Exercise: Find all lines below containing the string "sure" and return them.

(Collected data)

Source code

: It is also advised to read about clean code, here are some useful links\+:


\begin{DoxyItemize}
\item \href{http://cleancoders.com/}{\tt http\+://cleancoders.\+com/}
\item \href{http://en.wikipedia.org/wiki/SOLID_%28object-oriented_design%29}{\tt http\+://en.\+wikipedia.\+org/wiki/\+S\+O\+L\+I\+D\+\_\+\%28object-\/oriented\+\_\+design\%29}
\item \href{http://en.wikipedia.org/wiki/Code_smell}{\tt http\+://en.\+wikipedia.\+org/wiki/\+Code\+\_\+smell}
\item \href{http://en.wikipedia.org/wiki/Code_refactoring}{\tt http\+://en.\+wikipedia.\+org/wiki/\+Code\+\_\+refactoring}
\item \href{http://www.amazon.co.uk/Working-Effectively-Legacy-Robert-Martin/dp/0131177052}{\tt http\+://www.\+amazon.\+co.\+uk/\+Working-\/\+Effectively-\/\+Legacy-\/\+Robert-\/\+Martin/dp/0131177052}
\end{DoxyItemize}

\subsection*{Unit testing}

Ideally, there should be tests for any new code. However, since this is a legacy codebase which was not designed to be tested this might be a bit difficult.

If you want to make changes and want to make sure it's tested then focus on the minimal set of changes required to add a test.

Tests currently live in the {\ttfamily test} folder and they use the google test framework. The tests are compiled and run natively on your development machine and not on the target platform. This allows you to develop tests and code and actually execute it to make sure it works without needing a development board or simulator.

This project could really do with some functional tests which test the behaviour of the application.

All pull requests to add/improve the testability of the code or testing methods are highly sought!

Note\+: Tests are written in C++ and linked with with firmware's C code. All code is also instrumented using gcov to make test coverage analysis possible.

Answer for this exercise:
If you want to make changes and want to make sure it's tested then focus on the minimal set of changes required to add a test.
Tests currently live in the {\ttfamily test} folder and they use the google test framework. The tests are compiled and run natively on your development machine and not on the target platform. This allows you to develop tests and code and actually execute it to make sure it works without needing a development board or simulator.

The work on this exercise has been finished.